Albert Camus, écrivain et penseur engagé, porta une attention particulière à ce pays, voyant en sa résistance un écho à sa propre quête de justice et de liberté. Cette relation, moins connue que son engagement pour l’Algérie ou son rapport à l’Espagne, éclaire la cohérence de sa pensée politique et l’universalité de son œuvre.
Dès 1944, Camus, alors directeur du journal Combat, est profondément sensible aux situations d’oppression à travers le monde. Le contexte de l’Insurrection de Varsovie, où des résistants polonais ont combattu les nazis pendant 63 jours (du 1er août au 2 octobre 1944), s’inscrit dans ce cadre. L’inaction de l’Armée rouge, stationnée sur la rive est de la Vistule, a suscité de nombreuses interrogations. Mais si cette passivité soviétique préfigure les dérives d’un système qu’il va progressivement dénoncer comme totalitaire, pour Camus, il s’agit d’une double trahison : non seulement de la Pologne, mais aussi des idéaux de solidarité humaine.
Cependant, il faut noter, comme l’indique Jeannine Verdès-Leroux dans la Pléiade Albert Camus, que le journal Combat lui-même ne montrait pas toujours une compréhension claire de l’évolution de la situation polonaise. Si les informations concernant l’Armée rouge étaient précises, le journal reprenait parfois la propagande communiste, allant jusqu’à qualifier les résistants de l’Armée de l’Intérieur (Armia Krajowa) de néo-fascistes. Le gouvernement polonais en exil était même décrit dans ses colonnes comme « l’Organe exécutif d’une Constitution semi-fasciste, [qui] ne peut représenter que la minorité réactionnaire du pays » (2 janvier 1945). Cette ambivalence reflète la complexité de la période et les difficultés à saisir pleinement les enjeux de la situation polonaise.
Camus s’intéresse à celle-ci dès octobre 1944. Dans Combat, il compare les occupations passées : selon lui, l’Allemagne vaincue connaîtra une occupation « dure et sans merci », plus sévère qu’en France en 1940, mais moins brutale que celle subie par la Pologne.
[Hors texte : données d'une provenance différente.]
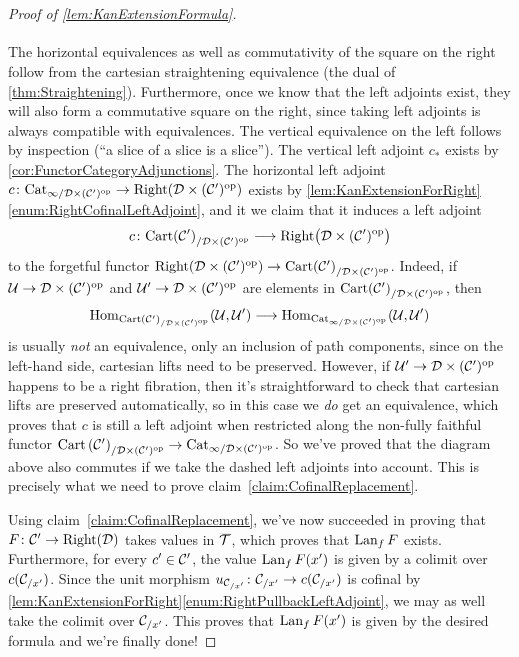 \begin{proof}[Proof of \cref{lem:KanExtensionFormula}]
\begin{equation*}
\begin{tikzcd}
		\end{tikzcd}
	\end{equation*}
	The horizontal equivalences as well as commutativity of the square on the right follow from the cartesian straightening equivalence (the dual of \cref{thm:Straightening}). Furthermore, once we know that the left adjoints exist, they will also form a commutative square on the right, since taking left adjoints is always compatible with equivalences. The vertical equivalence on the left follows by inspection (\enquote{a slice of a slice is a slice}). The vertical left adjoint $c_*$ exists by \cref{cor:FunctorCategoryAdjunctions}. The horizontal left adjoint $c\colon \Cat_{\infty/\Dd\times(\Cc')^\op}\rightarrow \cat{Right}\lef(\Dd\times(\Cc')^\op\righ)$ exists by \cref{lem:KanExtensionForRight}\cref{enum:RightCofinalLeftAdjoint}, and it we claim that it induces a left adjoint
	\begin{equation*}
		c\colon  \cat{Cart}\!\left(\Cc'\right)_{/\Dd\times(\Cc')^\op}\longrightarrow \cat{Right}\lef(\Dd\times(\Cc')^\op\righ)
	\end{equation*}
	to the forgetful functor $\cat{Right}\lef(\Dd\times(\Cc')^\op\righ)\rightarrow \cat{Cart}\!\left(\Cc'\right)_{/\Dd\times(\Cc')^\op}$. Indeed, if $\mathcal{U}\rightarrow \mathcal{D}\times(\mathcal{C}')^{\mathrm{op}}$ and $\mathcal{U}'\rightarrow \mathcal{D}\times(\mathcal{C}')^{\mathrm{op}}$ are elements in $\mathrm{Cart}\!\left(\mathcal{C}'\right)_{/\mathcal{D}\times(\mathcal{C}')^{\mathrm{op}}}$, then
	\begin{equation*}
		\operatorname{Hom}_{\mathrm{Cart}\left(\mathcal{C}'\right)_{/\mathcal{D}\times(\mathcal{C}')^{\mathrm{op}}}}(\mathcal{U},\mathcal{U}')\longrightarrow \operatorname{Hom}_{\mathrm{Cat}_{\infty/\mathcal{D}\times(\mathcal{C}')^{\mathrm{op}}}}(\mathcal{U},\mathcal{U}')
	\end{equation*}
	is usually \emph{not} an equivalence, only an inclusion of path components, since on the left-hand side, cartesian lifts need to be preserved. However, if $\mathcal{U}'\rightarrow \mathcal{D}\times(\mathcal{C}')^{\mathrm{op}}$ happens to be a right fibration, then it's straightforward to check that cartesian lifts are preserved automatically, so in this case we \emph{do} get an equivalence, which proves that $c$ is still a left adjoint when restricted along the non-fully faithful functor $\mathrm{Cart}\left(\mathcal{C}'\right)_{/\mathcal{D}\times(\mathcal{C}')^{\mathrm{op}}}\rightarrow \mathrm{Cat}_{\infty/\mathcal{D}\times(\mathcal{C}')^{\mathrm{op}}}$. So we've proved that the diagram above also commutes if we take the dashed left adjoints into account. This is precisely what we need to prove claim~\cref{claim:CofinalReplacement}.
	
	Using claim~\cref{claim:CofinalReplacement}, we've now succeeded in proving that $F\colon \mathcal{C}'\rightarrow\mathrm{Right}(\mathcal{D})$ takes values in $\ov\Tt$, which proves that $\operatorname{Lan}_fF$ exists. Furthermore, for every $c'\in\mathcal{C}'$, the value $\operatorname{Lan}_fF(x')$ is given by a colimit over $c(\mathcal{C}_{/x'})$. Since the unit morphism $u_{\mathcal{C}_{/x'}}\colon \mathcal{C}_{/x'}\rightarrow c(\mathcal{C}_{/x'})$ is cofinal by \cref{lem:KanExtensionForRight}\cref{enum:RightPullbackLeftAdjoint}, we may as well take the colimit over $\mathcal{C}_{/x'}$. This proves that $\operatorname{Lan}_fF(x')$ is given by the desired formula and we're finally done!		
\end{proof}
Cette hiérarchisation est révélatrice : elle montre que Camus avait pleinement conscience de la singularité et de l’extrême brutalité de l’occupation en Pologne. Elle témoigne aussi de sa capacité à établir une gradation lucide dans l’oppression, refusant tout relativisme moral face aux différentes formes de domination.
Le 29 novembre 1944, dans un éditorial de Combat, Camus écrit :
« La Belgique, l’Italie, la Pologne, la Grèce aussi, à un moindre degré, se trouvent devant des problèmes qui semblent les dépasser. Et quand même elles seraient capables de les régler seules, on ne les laisserait pas faire. La politique intérieure de chaque État a trop d’influence sur la conduite de la guerre pour que les nations belligérantes ne s’y intéressent pas. À quoi bon se boucher les yeux ? (…) La Russie et la Grande-Bretagne interviennent dans les affaires de la Pologne que les États-Unis abandonnent à son sort. Disons donc ouvertement que ces nations ne sont pas encore souveraines, même si nous devons ajouter que cela est provisoire. Ces servitudes trouvent leur légitimité dans l’état de guerre, mais il ne servirait de rien de ne pas les appeler servitudes. »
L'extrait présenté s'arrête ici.